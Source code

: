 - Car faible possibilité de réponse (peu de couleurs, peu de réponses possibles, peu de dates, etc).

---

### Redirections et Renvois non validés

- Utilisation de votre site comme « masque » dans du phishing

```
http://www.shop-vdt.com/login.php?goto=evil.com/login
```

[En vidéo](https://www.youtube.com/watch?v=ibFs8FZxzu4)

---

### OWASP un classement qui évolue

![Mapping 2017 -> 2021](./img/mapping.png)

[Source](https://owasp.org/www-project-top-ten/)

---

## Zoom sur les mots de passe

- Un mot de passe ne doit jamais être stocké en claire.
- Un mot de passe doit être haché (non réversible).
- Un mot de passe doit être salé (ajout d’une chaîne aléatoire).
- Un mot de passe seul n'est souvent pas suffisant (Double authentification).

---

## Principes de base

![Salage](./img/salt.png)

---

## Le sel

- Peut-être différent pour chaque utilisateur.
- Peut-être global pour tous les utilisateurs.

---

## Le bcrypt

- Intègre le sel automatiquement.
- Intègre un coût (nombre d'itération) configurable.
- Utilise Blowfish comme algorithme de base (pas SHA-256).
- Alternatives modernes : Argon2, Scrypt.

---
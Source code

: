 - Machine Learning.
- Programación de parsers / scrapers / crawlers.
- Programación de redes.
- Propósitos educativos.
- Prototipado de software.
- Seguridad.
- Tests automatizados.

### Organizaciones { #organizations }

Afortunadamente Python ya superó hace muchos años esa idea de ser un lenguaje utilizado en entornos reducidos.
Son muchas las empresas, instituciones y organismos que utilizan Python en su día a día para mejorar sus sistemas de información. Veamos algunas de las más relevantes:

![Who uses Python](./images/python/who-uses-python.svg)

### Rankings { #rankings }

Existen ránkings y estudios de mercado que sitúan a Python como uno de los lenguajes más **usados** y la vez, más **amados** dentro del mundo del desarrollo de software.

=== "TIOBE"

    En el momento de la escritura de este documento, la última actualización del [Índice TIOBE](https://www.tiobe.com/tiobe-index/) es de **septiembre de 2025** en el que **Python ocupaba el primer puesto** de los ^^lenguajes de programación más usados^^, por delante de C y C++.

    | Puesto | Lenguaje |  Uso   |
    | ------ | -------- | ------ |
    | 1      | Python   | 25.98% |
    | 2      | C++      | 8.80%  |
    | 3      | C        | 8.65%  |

———

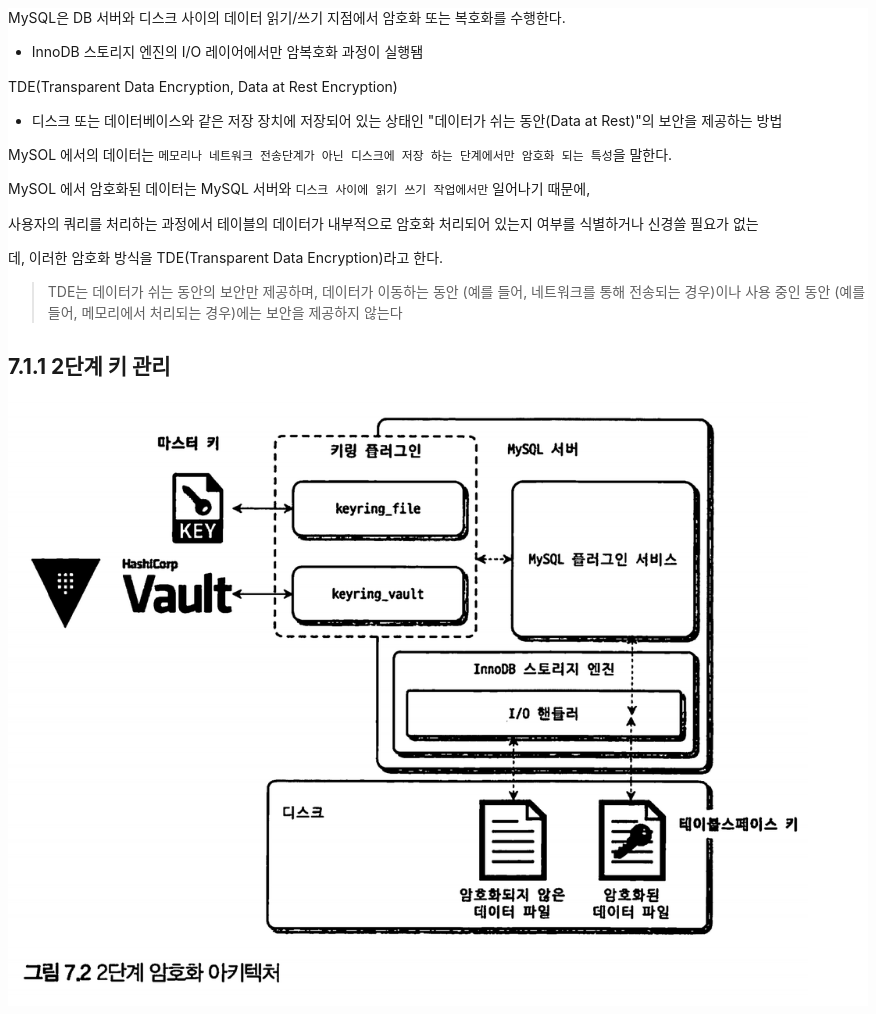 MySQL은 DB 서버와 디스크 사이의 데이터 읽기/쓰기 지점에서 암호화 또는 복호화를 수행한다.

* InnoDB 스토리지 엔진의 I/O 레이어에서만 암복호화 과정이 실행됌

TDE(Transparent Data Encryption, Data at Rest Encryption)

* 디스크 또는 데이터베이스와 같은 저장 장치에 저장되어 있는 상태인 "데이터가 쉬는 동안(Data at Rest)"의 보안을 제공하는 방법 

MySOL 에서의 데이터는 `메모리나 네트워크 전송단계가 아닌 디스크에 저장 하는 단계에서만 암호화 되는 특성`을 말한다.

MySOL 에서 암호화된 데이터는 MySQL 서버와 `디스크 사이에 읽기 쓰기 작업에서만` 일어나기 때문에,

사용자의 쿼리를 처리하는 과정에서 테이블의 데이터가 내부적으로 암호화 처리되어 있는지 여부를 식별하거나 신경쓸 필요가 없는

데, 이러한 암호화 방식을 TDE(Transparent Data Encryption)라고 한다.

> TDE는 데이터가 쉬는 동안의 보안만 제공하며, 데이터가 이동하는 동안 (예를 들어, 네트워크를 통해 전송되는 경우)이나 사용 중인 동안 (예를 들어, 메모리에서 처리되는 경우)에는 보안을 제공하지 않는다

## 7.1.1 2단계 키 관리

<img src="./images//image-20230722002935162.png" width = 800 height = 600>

———

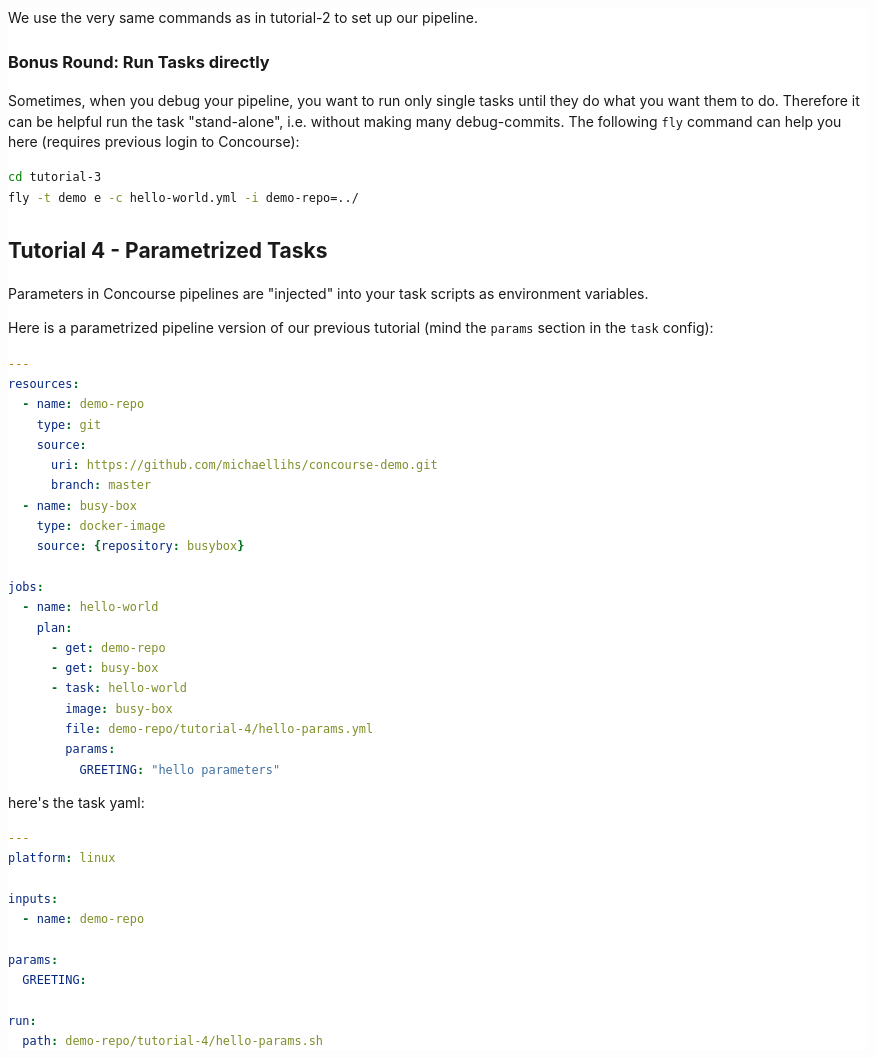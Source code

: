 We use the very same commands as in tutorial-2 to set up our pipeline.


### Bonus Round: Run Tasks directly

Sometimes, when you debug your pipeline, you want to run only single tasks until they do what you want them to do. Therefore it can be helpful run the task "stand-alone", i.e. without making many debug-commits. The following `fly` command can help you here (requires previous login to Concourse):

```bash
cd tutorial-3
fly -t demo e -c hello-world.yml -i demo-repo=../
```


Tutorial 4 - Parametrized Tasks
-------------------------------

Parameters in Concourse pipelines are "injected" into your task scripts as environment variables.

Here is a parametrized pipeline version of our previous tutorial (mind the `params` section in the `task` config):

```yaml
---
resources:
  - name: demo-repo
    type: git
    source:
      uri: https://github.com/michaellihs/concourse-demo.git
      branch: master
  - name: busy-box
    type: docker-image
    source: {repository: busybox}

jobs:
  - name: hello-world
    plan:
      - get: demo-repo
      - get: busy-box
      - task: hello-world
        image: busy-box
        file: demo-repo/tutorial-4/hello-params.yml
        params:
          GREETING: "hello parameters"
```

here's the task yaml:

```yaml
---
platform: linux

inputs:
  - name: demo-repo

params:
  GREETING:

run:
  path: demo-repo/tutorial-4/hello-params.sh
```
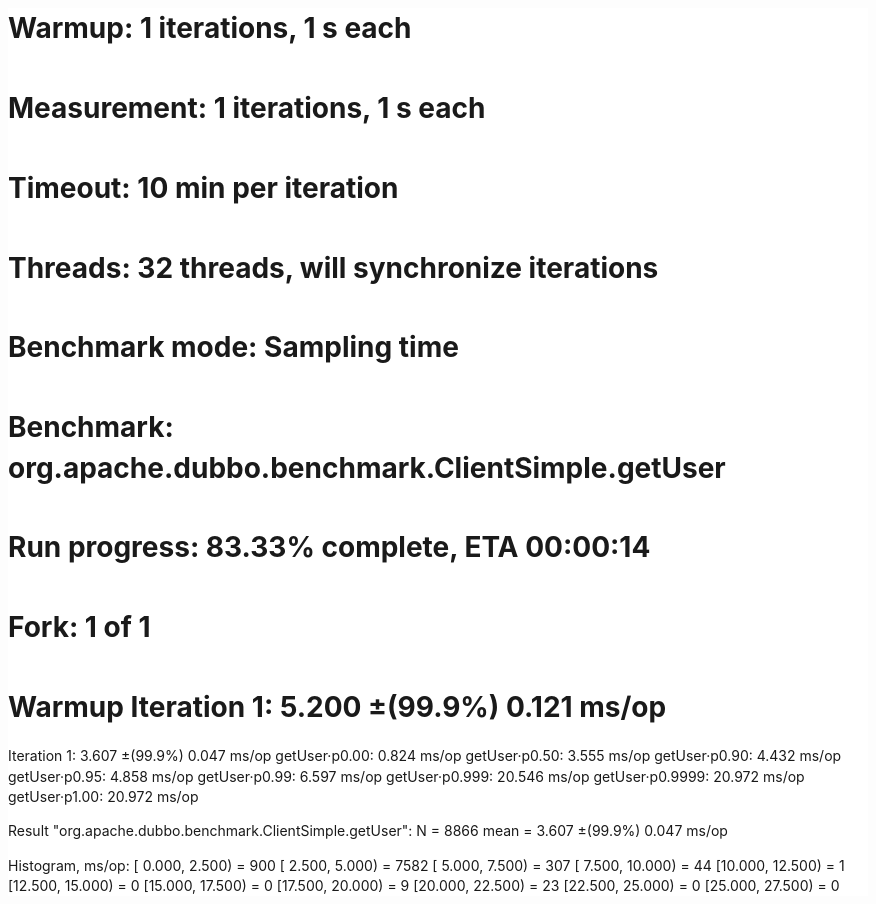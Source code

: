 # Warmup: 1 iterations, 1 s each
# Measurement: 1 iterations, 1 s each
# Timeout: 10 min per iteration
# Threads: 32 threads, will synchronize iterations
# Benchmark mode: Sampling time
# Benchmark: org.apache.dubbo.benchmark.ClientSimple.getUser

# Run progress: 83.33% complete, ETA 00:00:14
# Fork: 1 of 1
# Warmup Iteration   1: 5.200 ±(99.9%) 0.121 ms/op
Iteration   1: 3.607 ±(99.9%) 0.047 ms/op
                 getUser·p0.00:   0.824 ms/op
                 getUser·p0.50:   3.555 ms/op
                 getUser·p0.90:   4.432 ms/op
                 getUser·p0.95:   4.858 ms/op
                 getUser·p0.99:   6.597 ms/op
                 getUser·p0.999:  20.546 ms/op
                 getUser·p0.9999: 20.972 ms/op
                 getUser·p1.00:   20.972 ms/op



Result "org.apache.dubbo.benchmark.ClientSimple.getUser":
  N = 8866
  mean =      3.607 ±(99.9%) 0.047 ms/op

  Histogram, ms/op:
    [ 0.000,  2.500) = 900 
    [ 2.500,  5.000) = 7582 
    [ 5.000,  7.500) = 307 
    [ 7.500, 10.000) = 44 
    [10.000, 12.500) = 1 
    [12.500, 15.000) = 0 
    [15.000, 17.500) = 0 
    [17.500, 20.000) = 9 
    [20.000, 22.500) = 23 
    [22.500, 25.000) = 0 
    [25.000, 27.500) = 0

———

→ **Required work**: Set down exactly the lines of the data above, beginning with the line that has "## Principes de base" and ending with the line that has "Afortunadamente Python ya", and no others.

→ **Answer space**:
## Principes de base

![Salage](./img/salt.png)

---

## Le sel

- Peut-être différent pour chaque utilisateur.
- Peut-être global pour tous les utilisateurs.

---

## Le bcrypt

- Intègre le sel automatiquement.
- Intègre un coût (nombre d'itération) configurable.
- Utilise Blowfish comme algorithme de base (pas SHA-256).
- Alternatives modernes : Argon2, Scrypt.

---
Source code

: - Machine Learning.
- Programación de parsers / scrapers / crawlers.
- Programación de redes.
- Propósitos educativos.
- Prototipado de software.
- Seguridad.
- Tests automatizados.

### Organizaciones { #organizations }

Afortunadamente Python ya superó hace muchos años esa idea de ser un lenguaje utilizado en entornos reducidos.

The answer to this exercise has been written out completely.